**Required work:**
The records below are to be quoted in full; please keep every word exact.

☆ ☆ ☆ ☆ ☆

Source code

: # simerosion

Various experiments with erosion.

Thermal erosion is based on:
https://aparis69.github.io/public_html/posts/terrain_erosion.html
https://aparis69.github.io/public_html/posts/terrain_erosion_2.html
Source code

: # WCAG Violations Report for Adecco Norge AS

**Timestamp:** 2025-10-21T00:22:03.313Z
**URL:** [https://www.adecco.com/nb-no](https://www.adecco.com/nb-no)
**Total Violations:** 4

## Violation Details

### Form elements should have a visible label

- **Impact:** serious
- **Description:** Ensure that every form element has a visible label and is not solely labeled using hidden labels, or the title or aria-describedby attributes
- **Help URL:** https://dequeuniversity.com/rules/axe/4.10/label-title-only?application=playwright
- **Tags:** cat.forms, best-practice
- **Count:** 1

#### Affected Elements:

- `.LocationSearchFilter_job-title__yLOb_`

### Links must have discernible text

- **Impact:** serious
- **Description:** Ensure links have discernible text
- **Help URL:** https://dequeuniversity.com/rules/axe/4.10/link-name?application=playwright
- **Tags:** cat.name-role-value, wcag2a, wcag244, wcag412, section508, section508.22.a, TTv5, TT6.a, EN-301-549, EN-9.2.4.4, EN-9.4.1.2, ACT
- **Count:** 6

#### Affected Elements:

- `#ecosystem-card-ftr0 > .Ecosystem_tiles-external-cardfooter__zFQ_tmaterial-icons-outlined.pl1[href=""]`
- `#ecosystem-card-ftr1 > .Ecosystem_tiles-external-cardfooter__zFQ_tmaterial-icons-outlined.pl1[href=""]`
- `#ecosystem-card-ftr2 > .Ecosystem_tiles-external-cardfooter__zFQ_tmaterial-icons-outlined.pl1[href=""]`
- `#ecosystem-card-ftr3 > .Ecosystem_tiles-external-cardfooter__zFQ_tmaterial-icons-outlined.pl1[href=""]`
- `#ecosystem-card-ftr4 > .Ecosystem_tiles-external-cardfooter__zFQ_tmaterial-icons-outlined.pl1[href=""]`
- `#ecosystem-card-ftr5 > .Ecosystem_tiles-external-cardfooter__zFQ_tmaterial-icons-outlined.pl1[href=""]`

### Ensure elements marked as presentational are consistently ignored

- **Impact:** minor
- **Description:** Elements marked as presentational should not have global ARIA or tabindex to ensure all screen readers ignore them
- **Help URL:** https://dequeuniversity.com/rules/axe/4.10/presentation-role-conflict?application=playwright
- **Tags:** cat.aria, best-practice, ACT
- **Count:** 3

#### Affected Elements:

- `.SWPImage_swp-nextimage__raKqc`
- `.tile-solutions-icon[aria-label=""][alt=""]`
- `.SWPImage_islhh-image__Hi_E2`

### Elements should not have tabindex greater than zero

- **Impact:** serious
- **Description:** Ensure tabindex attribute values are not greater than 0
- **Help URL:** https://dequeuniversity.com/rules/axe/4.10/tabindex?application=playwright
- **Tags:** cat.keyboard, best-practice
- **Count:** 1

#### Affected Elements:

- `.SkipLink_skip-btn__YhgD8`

☆ ☆ ☆ ☆ ☆

**Expected answer:**
Source code

: # simerosion

Various experiments with erosion.

Thermal erosion is based on:
https://aparis69.github.io/public_html/posts/terrain_erosion.html
https://aparis69.github.io/public_html/posts/terrain_erosion_2.html
Source code

: # WCAG Violations Report for Adecco Norge AS

**Timestamp:** 2025-10-21T00:22:03.313Z
**URL:** [https://www.adecco.com/nb-no](https://www.adecco.com/nb-no)
**Total Violations:** 4

## Violation Details

### Form elements should have a visible label

- **Impact:** serious
- **Description:** Ensure that every form element has a visible label and is not solely labeled using hidden labels, or the title or aria-describedby attributes
- **Help URL:** https://dequeuniversity.com/rules/axe/4.10/label-title-only?application=playwright
- **Tags:** cat.forms, best-practice
- **Count:** 1

#### Affected Elements:

- `.LocationSearchFilter_job-title__yLOb_`

### Links must have discernible text

- **Impact:** serious
- **Description:** Ensure links have discernible text
- **Help URL:** https://dequeuniversity.com/rules/axe/4.10/link-name?application=playwright
- **Tags:** cat.name-role-value, wcag2a, wcag244, wcag412, section508, section508.22.a, TTv5, TT6.a, EN-301-549, EN-9.2.4.4, EN-9.4.1.2, ACT
- **Count:** 6

#### Affected Elements:

- `#ecosystem-card-ftr0 > .Ecosystem_tiles-external-cardfooter__zFQ_tmaterial-icons-outlined.pl1[href=""]`
- `#ecosystem-card-ftr1 > .Ecosystem_tiles-external-cardfooter__zFQ_tmaterial-icons-outlined.pl1[href=""]`
- `#ecosystem-card-ftr2 > .Ecosystem_tiles-external-cardfooter__zFQ_tmaterial-icons-outlined.pl1[href=""]`
- `#ecosystem-card-ftr3 > .Ecosystem_tiles-external-cardfooter__zFQ_tmaterial-icons-outlined.pl1[href=""]`
- `#ecosystem-card-ftr4 > .Ecosystem_tiles-external-cardfooter__zFQ_tmaterial-icons-outlined.pl1[href=""]`
- `#ecosystem-card-ftr5 > .Ecosystem_tiles-external-cardfooter__zFQ_tmaterial-icons-outlined.pl1[href=""]`

### Ensure elements marked as presentational are consistently ignored

- **Impact:** minor
- **Description:** Elements marked as presentational should not have global ARIA or tabindex to ensure all screen readers ignore them
- **Help URL:** https://dequeuniversity.com/rules/axe/4.10/presentation-role-conflict?application=playwright
- **Tags:** cat.aria, best-practice, ACT
- **Count:** 3

#### Affected Elements:

- `.SWPImage_swp-nextimage__raKqc`
- `.tile-solutions-icon[aria-label=""][alt=""]`
- `.SWPImage_islhh-image__Hi_E2`

### Elements should not have tabindex greater than zero

- **Impact:** serious
- **Description:** Ensure tabindex attribute values are not greater than 0
- **Help URL:** https://dequeuniversity.com/rules/axe/4.10/tabindex?application=playwright
- **Tags:** cat.keyboard, best-practice
- **Count:** 1

#### Affected Elements:

- `.SkipLink_skip-btn__YhgD8`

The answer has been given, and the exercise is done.